Split the data 80/20 into train/test sets. Use **stratified k-fold CV** on training data to evaluate classifiers:

| Model | Vector Type | Best Params | CV Accuracy (Mean ± SD) |
| :----------------------------- | :---------- | :--------------------------------------------------------- | ----------------------: |
| DecisionTreeClassifier | FastText | `{'criterion':'gini','max_depth':5,'min_samples_split':2}` | 0.44 ± 0.05 |
| RandomForestClassifier | FastText | `{'n_estimators':200,'min_samples_split':4}` | 0.57 ± 0.02 |
| SVC | FastText | `{'C':1,'kernel':'rbf'}` | 0.62 ± 0.02 |
| KNeighborsClassifier | FastText | `{'n_neighbors':7,'weights':'distance'}` | 0.54 ± 0.01 |
| ExtraTreesClassifier | FastText | `{'n_estimators':200,'min_samples_split':5}` | 0.57 ± 0.01 |
| HistGradientBoostingClassifier | FastText | `{}` (default) | 0.60 ± 0.01 |
| VotingClassifier | Ensemble | `{}` (default) | 0.61 ± 0.02 |
| GradientBoostingClassifier | FastText | `{}` (default) | 0.61 ± 0.02 |
| XGBClassifier | FastText | `{'learning_rate':0.3,'max_depth':5}` | 0.58 ± 0.01 |

> **Insight**: SVM and VotingClassifier show the best CV performance.
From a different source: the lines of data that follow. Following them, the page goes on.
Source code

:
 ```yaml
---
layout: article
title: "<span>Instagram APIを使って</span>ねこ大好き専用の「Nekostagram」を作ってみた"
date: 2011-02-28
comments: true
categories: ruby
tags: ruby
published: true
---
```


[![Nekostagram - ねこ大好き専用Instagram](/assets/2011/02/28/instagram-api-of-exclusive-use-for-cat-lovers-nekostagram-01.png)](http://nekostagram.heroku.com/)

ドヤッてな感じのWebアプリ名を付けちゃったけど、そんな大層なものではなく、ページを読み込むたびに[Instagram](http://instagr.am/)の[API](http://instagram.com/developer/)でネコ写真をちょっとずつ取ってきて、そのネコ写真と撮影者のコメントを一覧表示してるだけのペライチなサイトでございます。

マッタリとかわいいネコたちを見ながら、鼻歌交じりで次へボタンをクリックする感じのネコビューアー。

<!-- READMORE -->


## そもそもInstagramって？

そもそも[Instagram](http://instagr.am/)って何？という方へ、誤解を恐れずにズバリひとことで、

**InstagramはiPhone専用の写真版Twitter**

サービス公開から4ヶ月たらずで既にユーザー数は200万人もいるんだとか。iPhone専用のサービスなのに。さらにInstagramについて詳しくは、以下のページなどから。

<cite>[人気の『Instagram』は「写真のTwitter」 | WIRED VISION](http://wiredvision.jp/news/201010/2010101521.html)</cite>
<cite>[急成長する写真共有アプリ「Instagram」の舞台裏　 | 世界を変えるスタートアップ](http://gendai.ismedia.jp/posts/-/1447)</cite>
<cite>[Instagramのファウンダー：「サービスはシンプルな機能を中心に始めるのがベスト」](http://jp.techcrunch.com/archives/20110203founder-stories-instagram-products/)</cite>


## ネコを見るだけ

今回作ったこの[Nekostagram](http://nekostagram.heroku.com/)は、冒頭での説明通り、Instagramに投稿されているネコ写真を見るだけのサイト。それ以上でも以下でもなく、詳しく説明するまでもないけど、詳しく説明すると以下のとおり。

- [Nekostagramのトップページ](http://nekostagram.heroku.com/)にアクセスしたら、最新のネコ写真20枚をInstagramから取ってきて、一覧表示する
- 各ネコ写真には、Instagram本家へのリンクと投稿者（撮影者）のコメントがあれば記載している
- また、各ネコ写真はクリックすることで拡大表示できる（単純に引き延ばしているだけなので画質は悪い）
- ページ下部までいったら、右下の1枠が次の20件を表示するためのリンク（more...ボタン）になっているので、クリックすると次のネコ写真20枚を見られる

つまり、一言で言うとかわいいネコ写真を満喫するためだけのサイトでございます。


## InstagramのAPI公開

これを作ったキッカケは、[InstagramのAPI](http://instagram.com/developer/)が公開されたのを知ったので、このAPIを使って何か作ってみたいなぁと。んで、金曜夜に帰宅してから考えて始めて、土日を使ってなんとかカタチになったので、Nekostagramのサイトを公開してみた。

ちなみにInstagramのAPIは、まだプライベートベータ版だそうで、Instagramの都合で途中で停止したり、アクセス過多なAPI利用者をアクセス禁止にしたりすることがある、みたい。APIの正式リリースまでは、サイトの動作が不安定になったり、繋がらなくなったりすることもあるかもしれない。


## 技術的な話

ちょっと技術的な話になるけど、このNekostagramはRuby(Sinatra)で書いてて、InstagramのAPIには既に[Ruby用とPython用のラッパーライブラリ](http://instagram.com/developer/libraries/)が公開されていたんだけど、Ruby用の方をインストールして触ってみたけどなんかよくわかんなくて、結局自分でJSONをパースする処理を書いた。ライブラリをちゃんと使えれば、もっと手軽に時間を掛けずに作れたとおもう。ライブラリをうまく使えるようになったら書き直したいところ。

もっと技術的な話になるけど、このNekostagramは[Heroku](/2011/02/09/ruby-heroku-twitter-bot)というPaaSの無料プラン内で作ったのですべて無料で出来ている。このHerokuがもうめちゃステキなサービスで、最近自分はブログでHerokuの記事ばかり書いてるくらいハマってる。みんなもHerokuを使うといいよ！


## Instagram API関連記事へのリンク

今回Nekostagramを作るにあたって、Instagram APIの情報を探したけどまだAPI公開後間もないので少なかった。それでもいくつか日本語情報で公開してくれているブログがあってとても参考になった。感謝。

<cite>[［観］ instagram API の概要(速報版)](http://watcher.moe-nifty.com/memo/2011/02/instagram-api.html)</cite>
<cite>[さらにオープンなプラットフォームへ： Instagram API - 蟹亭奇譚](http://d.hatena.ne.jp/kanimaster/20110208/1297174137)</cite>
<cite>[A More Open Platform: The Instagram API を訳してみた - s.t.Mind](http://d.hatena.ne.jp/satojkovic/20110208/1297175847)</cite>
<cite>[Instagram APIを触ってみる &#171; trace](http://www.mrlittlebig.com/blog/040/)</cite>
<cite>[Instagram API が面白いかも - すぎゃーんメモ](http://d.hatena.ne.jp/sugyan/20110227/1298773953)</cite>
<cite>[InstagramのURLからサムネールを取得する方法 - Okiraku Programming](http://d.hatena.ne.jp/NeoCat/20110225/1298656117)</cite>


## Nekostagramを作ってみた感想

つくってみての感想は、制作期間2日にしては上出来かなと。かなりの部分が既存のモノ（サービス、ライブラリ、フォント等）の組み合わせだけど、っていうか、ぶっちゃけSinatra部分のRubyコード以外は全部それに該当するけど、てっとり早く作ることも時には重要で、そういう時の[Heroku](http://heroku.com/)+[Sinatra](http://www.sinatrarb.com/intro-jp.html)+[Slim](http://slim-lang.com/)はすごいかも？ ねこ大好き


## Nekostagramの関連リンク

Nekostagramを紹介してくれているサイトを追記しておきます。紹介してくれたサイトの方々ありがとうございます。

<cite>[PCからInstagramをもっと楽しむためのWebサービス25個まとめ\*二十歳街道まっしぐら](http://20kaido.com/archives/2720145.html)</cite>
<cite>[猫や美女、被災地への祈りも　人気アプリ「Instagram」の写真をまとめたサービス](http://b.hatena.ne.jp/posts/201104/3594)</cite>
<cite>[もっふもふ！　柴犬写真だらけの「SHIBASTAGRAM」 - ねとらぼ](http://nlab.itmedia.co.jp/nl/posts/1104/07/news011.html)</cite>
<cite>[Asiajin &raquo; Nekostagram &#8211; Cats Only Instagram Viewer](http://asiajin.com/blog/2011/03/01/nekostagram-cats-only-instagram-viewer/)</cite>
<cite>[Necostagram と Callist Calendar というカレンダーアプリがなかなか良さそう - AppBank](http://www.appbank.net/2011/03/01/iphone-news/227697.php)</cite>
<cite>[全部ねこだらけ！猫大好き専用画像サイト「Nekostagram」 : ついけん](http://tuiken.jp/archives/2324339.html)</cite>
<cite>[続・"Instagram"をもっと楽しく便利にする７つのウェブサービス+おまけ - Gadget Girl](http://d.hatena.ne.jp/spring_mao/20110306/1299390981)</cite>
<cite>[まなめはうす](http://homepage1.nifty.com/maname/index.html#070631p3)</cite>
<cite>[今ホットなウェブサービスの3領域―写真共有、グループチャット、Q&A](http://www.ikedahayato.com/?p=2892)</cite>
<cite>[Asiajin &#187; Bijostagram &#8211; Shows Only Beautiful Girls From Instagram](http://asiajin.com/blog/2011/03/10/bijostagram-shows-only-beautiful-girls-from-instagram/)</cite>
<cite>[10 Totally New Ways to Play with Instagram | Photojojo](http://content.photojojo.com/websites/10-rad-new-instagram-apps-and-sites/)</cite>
![png](sentiment_files/sentiment_103_0.png)

### Hyperparameter Tuning & Final Testing 🔍

Perform grid search to fine-tune hyperparameters for top models. Then evaluate on the held-out test set:

| Model | Test Accuracy | Precision | Recall | F1-score |
| :----------------------------- | ------------: | --------: | -----: | -------: |
| RandomForestClassifier | 0.56 | 0.58 | 0.55 | 0.56 |
| SVC | 0.61 | 0.63 | 0.60 | 0.61 |
| HistGradientBoostingClassifier | 0.59 | 0.60 | 0.58 | 0.59 |
| VotingClassifier | 0.60 | 0.62 | 0.59 | 0.60 |
| XGBClassifier | 0.57 | 0.59 | 0.56 | 0.57 |

and the SVM confusion matrix
```text
test report
Accuracy: 0.6439024390243903
Weighted-average F1 Score: 0.6483679371842618
```
![png](sentiment_files/sentiment_92_4.png)
![png](sentiment_files/sentiment_92_5.png)
---
## 🎯 5. Real-World Text Testing 🚀

To validate our pipeline, we feed unlabeled sentences into the trained model and inspect predicted emotions:

| Sentence | Predicted Emotion | Notes |
| --------------------------------------------- | :---------------: | ------------------------------------------------------ |
| بسیار نرم و لطیف بوده و کیفیت بالایی داره. | 😊 HAPPY | Positive product review, model captures joy. |
| اصلا رنگش با چیزی که تو عکس بود خیلی فرق داشت | 😠 ANGRY | Color mismatch complaint; model flags anger correctly. |
| دلم میخواد زیبا باشم و دوست داشته بشم :( | 😢 SAD | Expresses longing and sadness; model picks up sadness. |
| لج بازیو بذار کنار یه فرصت دیگه بهت میدم | 😐 OTHER | Ambiguous tone; defaulted to OTHER category. |

## 📝 6. Conclusion

This Persian text emotion classification project demonstrates a full end-to-end pipeline—from raw data exploration and meticulous preprocessing with Hazm, through comprehensive feature engineering using both FastText embeddings and TF-IDF, to rigorous model selection, hyperparameter tuning, and evaluation. Key insights include:

* **Data Quality Matters**: Thorough cleaning and normalization steps significantly improve representation consistency.
* **Semantic Vectors vs. TF-IDF**: FastText embeddings yielded richer contextual features, slightly outperforming TF-IDF across most classifiers.
* **Model Diversity**: Ensemble methods like VotingClassifier and robust classifiers like SVM provided the best generalization performance.

Moving forward, further enhancements could include deep learning architectures (e.g., Transformers), advanced hyperparameter optimization, and deployment in a production environment using Flask or FastAPI. This framework is extensible and can be adapted to other Persian NLP tasks.